Statistical inference is not merely a technical enterprise. Beneath every p-value, every posterior distribution, and every likelihood ratio lies a philosophical commitment about what counts as evidence and how evidence should constrain belief. The century-long dispute between frequentists and Bayesians is, at its core, a disagreement in formal epistemology—a clash over the logic of induction itself.

This connection is rarely made explicit in statistics textbooks, which tend to present methods as tools rather than philosophical positions. Yet the founders of modern statistics—Fisher, Neyman, Pearson, Jeffreys, de Finetti—understood that they were building competing theories of evidential reasoning. Their debates were continuous with Carnap's inductive logic, Ramsey's subjective probability, and Popper's falsificationism. The philosophy was never separable from the mathematics.

Bridging these traditions reveals something remarkable: many of the most contentious practical controversies in statistics—whether to report p-values or Bayes factors, whether stopping rules matter, whether the likelihood principle is valid—reduce to precise formal questions about the structure of confirmation. Once we see statistical inference as applied inductive logic, these disputes become tractable. They acquire clear premises, identifiable assumptions, and, in some cases, definitive resolutions. What follows is an examination of three loci where the philosophy of confirmation and the practice of statistics meet most consequentially.

Confirmation and Significance: Two Languages for Evidence

Consider a simple evidential question: data E have been observed under hypothesis H. Does E support H? Bayesian confirmation theory and Fisherian significance testing offer structurally different answers. In confirmation theory, E confirms H just in case P(H | E) > P(H)—equivalently, when the likelihood ratio P(E | H) / P(E | ¬H) exceeds unity.
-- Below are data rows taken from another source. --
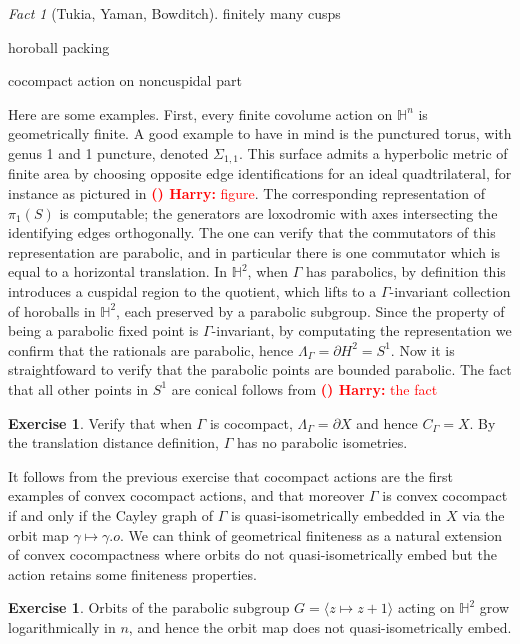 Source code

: \documentclass[11pt]{amsart}
\theoremstyle{plain}
\theoremstyle{definition}
\newtheorem{exercise}[proposition]{Exercise}
\theoremstyle{remark}
\newtheorem{fact}[proposition]{Fact}
\newcounter{countharry}
\newcommand{\comharry}[1]{{\textcolor{red}{\textrm{{\bf (\arabic{countharry})\stepcounter{countharry} Harry:} #1}}}}
\begin{document}
\begin{fact}[Tukia, Yaman, Bowditch]
  {\color{red}
    finitely many cusps

    horoball packing 

    cocompact action on noncuspidal part
  }
\end{fact}


Here are some examples.
First, every finite covolume action on $\mathbb H^n$ is geometrically
finite. 
A good example to have in mind is the punctured torus, with genus 1
and 1 puncture, denoted $\Sigma_{1,1}$. This surface 
admits a hyperbolic metric of
finite area by choosing opposite edge identifications for an ideal
quadtrilateral, for instance as
pictured in
\comharry{figure}. The corresponding representation of $\pi_1(S)$ is
computable; the generators are loxodromic with axes intersecting the
identifying edges orthogonally.
The one can verify that the commutators of this representation are parabolic,
and in particular there is one commutator which is equal to a horizontal
translation. 
In $\mathbb H^2$, when $\Gamma$ has parabolics, 
by definition this introduces a cuspidal region to the quotient, which
lifts to a $\Gamma$-invariant collection of horoballs in $\mathbb H^2$,
each preserved by a parabolic subgroup. 
Since the property of being a parabolic fixed point is
$\Gamma$-invariant,
by computating the representation we confirm that 
the rationals are parabolic, hence
$\Lambda_\Gamma=\partial H^2=S^1$. Now it is straightfoward to verify that
the parabolic points are bounded parabolic. The fact that all other points
in $S^1$ are conical follows from \comharry{the fact}

\begin{exercise}
Verify that 
when $\Gamma$ is cocompact, $\Lambda_\Gamma=\partial X$ and hence
$C_\Gamma=X$. By the translation distance definition, $\Gamma$ has no
parabolic isometries.  
\end{exercise}

It follows from the previous exercise 
that cocompact actions are the first examples of convex
cocompact actions, and that moreover 
$\Gamma$ is convex cocompact if and only if the Cayley graph of $\Gamma$
is quasi-isometrically embedded in $X$ via the orbit map
$\gamma\mapsto\gamma.o$. 
We can think of geometrical
finiteness as a natural extension of convex cocompactness 
where orbits do not quasi-isometrically
embed  but the action retains some
finiteness properties. 

\begin{exercise}
  Orbits of the parabolic subgroup $G=\langle z\mapsto z+1\rangle$  acting on
  $\mathbb H^2$ grow logarithmically in $n$, and hence the orbit map does
  not quasi-isometrically embed. 
\end{exercise}
\end{document}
This is a comparative measure: evidence is defined relationally, by how much more expected the data are under one hypothesis than its negation.

Fisherian significance testing proceeds differently. It asks: under the null hypothesis H₀, how probable is a result at least as extreme as the one observed? The p-value P(X ≥ x | H₀) measures not how well the data confirm an alternative, but how surprising they are under the null. This is a single-hypothesis measure—no alternative is formally specified. Fisher regarded small p-values as evidence against H₀, but the framework does not quantify evidence for anything.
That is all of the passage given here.